What the Tools Actually Look Like
What the Tools Actually Look Like
Some days the tools you offer others are the ones you quietly pick up yourself.
This photo was taken on an ordinary day at Sandbeck that turned out to be anything but. Things unfolded differently to how I'd planned. Not badly. Not anyone's fault. Just differently. And somewhere between managing the moving parts, I noticed something familiar happening in my own nervous system. A tightening. A quiet internal negotiation between what I'd expected and what was actually in front of me.

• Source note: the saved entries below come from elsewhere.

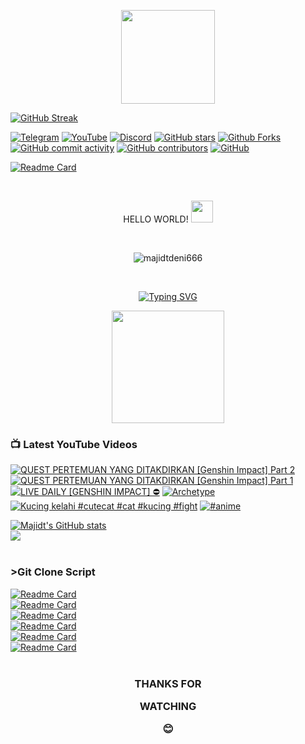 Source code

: <p align="center">
  <img src=https://github.com/majidtdeni666/majidtdeni666/blob/main/script/tenor.gif width="150" height="150"
                        </p>
  
[![GitHub Streak](https://streak-stats.demolab.com?user=majidtdeni666&theme=hacker&border_radius=9&date_format=j%20M%5B%20Y%5D)](https://git.io/streak-stats)
  
  [![Telegram](https://img.shields.io/badge/-@majidtdeni-06adff?style=flat&logo=Telegram&logoColor=white&link=https://t.me/majidtdeni)](https://t.me/majidtdeni)
  [![YouTube](https://img.shields.io/youtube/channel/views/UCuB1DJ0d1u9mkZIivlJIgCA?style=social&link=https://www.youtube.com/@majidtdeni)](https://www.youtube.com/@majidtdeni)
  [![Discord](https://img.shields.io/discord/974604701725249547?label=Discord&logo=Discord&link=https://discord.gg/A3nMGawGBf)](https://discord.gg/A3nMGawGBf)
  [![GitHub stars](https://img.shields.io/github/stars/majidtdeni666?style=social)](https://github.com/majidtdeni666)
  [![Github Forks](https://img.shields.io/github/forks/majidtdeni666/RANSOMWARE?style=social)](https://github.com/majidtdeni666/RANSOMWARE)
  [![GitHub commit activity](https://img.shields.io/github/commit-activity/y/majidtdeni666/majidt?style=plastic)](https://www.youtube.com/@majidtdeni)
  [![GitHub contributors](https://img.shields.io/github/contributors/majidtdeni666/RANSOMWARE)](https://www.youtube.com/@majidtdeni)
  [![GitHub](https://img.shields.io/github/license/majidtdeni666/readme-youtube-cards)](https://www.youtube.com/@majidtdeni)
  
  [![Readme Card](https://github-readme-stats.vercel.app/api/pin/?username=majidtdeni666&repo=majidtdeni666&theme=vision-friendly-dark)](https://github.com/majidtdeni666/majidtdeni666)
  </p> <br>
<p align="center"> 
  HELLO WORLD! <img src="https://github.com/majidtdeni666/majidtdeni666/blob/main/script/wave.gif" width="35px">
  </p> <br>
<p align="center">
<img src=https://komarev.com/ghpvc/?username=majidtdeni666 alt=majidtdeni666 />
</p> <br>
<p align="center"> <a href="https://git.io/typing-svg"><img src="http://readme-typing-svg.herokuapp.com?font=Fira+Code&pause=1000&color=15E129&center=true&width=435&lines=JANGAN+LUPA+BAHAGIA;Don't+judge+a+book+by+it's+cover" alt="Typing SVG" /></a>
<br>
<p align="center">
  <img src=https://github.com/majidtdeni666/majidtdeni666/blob/main/script/Developer.gif width="180px"
       </p> <br>
       
### 📺 Latest YouTube Videos
<!-- BEGIN YOUTUBE-CARDS -->
[![QUEST PERTEMUAN YANG DITAKDIRKAN [Genshin Impact] Part 2](https://ytcards.demolab.com/?id=Dv2tWpb8Rq0&title=QUEST+PERTEMUAN+YANG+DITAKDIRKAN+%5BGenshin+Impact%5D+Part+2&lang=en&timestamp=1678202794&background_color=%230d1117&title_color=%23ffffff&stats_color=%23dedede&width=250 "QUEST PERTEMUAN YANG DITAKDIRKAN [Genshin Impact] Part 2")](https://www.youtube.com/watch?v=Dv2tWpb8Rq0)
[![QUEST PERTEMUAN YANG DITAKDIRKAN [Genshin Impact] Part 1](https://ytcards.demolab.com/?id=PX3CojpEOUE&title=QUEST+PERTEMUAN+YANG+DITAKDIRKAN+%5BGenshin+Impact%5D+Part+1&lang=en&timestamp=1678070345&background_color=%230d1117&title_color=%23ffffff&stats_color=%23dedede&width=250 "QUEST PERTEMUAN YANG DITAKDIRKAN [Genshin Impact] Part 1")](https://www.youtube.com/watch?v=PX3CojpEOUE)
[![LIVE DAILY [GENSHIN IMPACT] ⛔](https://ytcards.demolab.com/?id=e_X9IqmkIFo&title=LIVE+DAILY+%5BGENSHIN+IMPACT%5D+%E2%9B%94&lang=en&timestamp=1675718399&background_color=%230d1117&title_color=%23ffffff&stats_color=%23dedede&width=250 "LIVE DAILY [GENSHIN IMPACT] ⛔")](https://www.youtube.com/watch?v=e_X9IqmkIFo)
[![Archetype](https://ytcards.demolab.com/?id=_Uj_5hDjrYc&title=Archetype&lang=en&timestamp=1670401887&background_color=%230d1117&title_color=%23ffffff&stats_color=%23dedede&width=250 "Archetype")](https://www.youtube.com/watch?v=_Uj_5hDjrYc)
[![Kucing kelahi #cutecat #cat #kucing #fight](https://ytcards.demolab.com/?id=XsyBntaLhC4&title=Kucing+kelahi+%23cutecat+%23cat+%23kucing+%23fight&lang=en&timestamp=1670025890&background_color=%230d1117&title_color=%23ffffff&stats_color=%23dedede&width=250 "Kucing kelahi #cutecat #cat #kucing #fight")](https://www.youtube.com/watch?v=XsyBntaLhC4)
[![#anime](https://ytcards.demolab.com/?id=U_5QpOhfBf4&title=%23anime&lang=en&timestamp=1670013362&background_color=%230d1117&title_color=%23ffffff&stats_color=%23dedede&width=250 "#anime")](https://www.youtube.com/watch?v=U_5QpOhfBf4)
<!-- END YOUTUBE-CARDS -->

[![Majidt's GitHub stats](https://github-readme-stats.vercel.app/api?username=majidtdeni666&show_icons=true&include_all_commits=true&theme=radical&cache_seconds=3200)](https://github.com/majidtdeni666) <br>
<img align="center" src="https://github-readme-stats.anuraghazra1.vercel.app/api/top-langs/?username=majidtdeni666&layout=compact&theme=dark" /> <br>
<br>
### <p align=left> >Git Clone Script <br>
[![Readme Card](https://github-readme-stats.vercel.app/api/pin/?username=majidtdeni666&repo=RANSOMWARE&theme=chartreuse-dark)](https://github.com/majidtdeni666/RANSOMWARE) <br>
[![Readme Card](https://github-readme-stats.vercel.app/api/pin/?username=majidtdeni666&repo=getinfo&theme=chartreuse-dark)](https://github.com/majidtdeni666/getinfo) <br>
[![Readme Card](https://github-readme-stats.vercel.app/api/pin/?username=majidtdeni666&repo=DDos&theme=chartreuse-dark)](https://github.com/majidtdeni666/DDos) <br>
[![Readme Card](https://github-readme-stats.vercel.app/api/pin/?username=majidtdeni666&repo=Welcome-Voice&theme=chartreuse-dark)](https://github.com/majidtdeni666/Welcome-Voice) <br>
[![Readme Card](https://github-readme-stats.vercel.app/api/pin/?username=majidtdeni666&repo=sh-compiler&theme=chartreuse-dark)](https://github.com/majidtdeni666/sh-compiler) <br>
[![Readme Card](https://github-readme-stats.vercel.app/api/pin/?username=majidtdeni666&repo=Python-Drawing&theme=chartreuse-dark)](https://github.com/majidtdeni666/Python-Drawing) <br>
<br>
### <p align=center> THANKS FOR <p align=center> WATCHING <p align=center> 😊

So I did what I'd ask anyone else to do.
I stopped. I found some shade. I sat down and let things settle before I decided what came next.
What that actually looks like and why it matters
There is a concept in clinical work called regulation. It sounds technical. It isn't, really.
It simply means bringing your nervous system back to a state where you can think clearly, respond rather than react, and make decisions that reflect your values rather than your stress levels.
We talk about it in therapy rooms. We reference the research and there is a great deal of it about what happens to our capacity for good judgement when we are overwhelmed. The short version is this: when we are flooded, we are not at our best. Not as parents, not as colleagues, not as friends, not as the person we actually want to be. The longer version involves Polyvagal Theory and the architecture of the autonomic nervous system, and we will save that for another day.
What matters here is simpler.
Regulation is not a clinical luxury reserved for therapy sessions. It is something every human nervous system needs, every single day. And it rarely looks the way we imagine it should. It doesn't always look like meditation or a long walk or a carefully curated moment of stillness.
Sometimes it looks like sitting under a solar panel in a paddock in Northern Tasmania, staring at the middle distance, giving yourself ten minutes before you decide what happens next.
The part nobody talks about
There is a difference and it matters enormously between handling something and being fine with something.
We are often very good at handling things. Particularly those of us who have been doing it for a long time. We manage, we adapt, we keep moving, we hold it together beautifully for everyone around us.
And then we wonder why we're exhausted.
Handling something is a skill. Being fine with something is a different process entirely, one that requires us to actually stop, feel what arrived, and give it the honest acknowledgement it deserves before we file it away and move on.
Skipping that second step is where the quiet accumulation happens. The weight that builds slowly and invisibly until one day it isn't quiet anymore.
Forty years of lived experience has taught me this more reliably than any textbook.
What I'd offer you today
This long weekend means different things to different people. For some it carries spiritual significance. For others it's a pause in the usual pace, time with family, or simply a few days where the diary breathes a little.
For some it is harder than it looks from the outside.
Whatever it holds for you, I hope there is at least one moment in it that is genuinely yours. Unhurried. Without an agenda. Where you allow yourself to just be in whatever is present, before you decide what comes next.
You don't have to have it sorted. You just have to sit down somewhere quiet for a moment.
That is not indulgence. That is maintenance.
And maintenance, done honestly, is what keeps us functional for the long haul.🌿
This content is for connection and education, not a substitute for clinical care.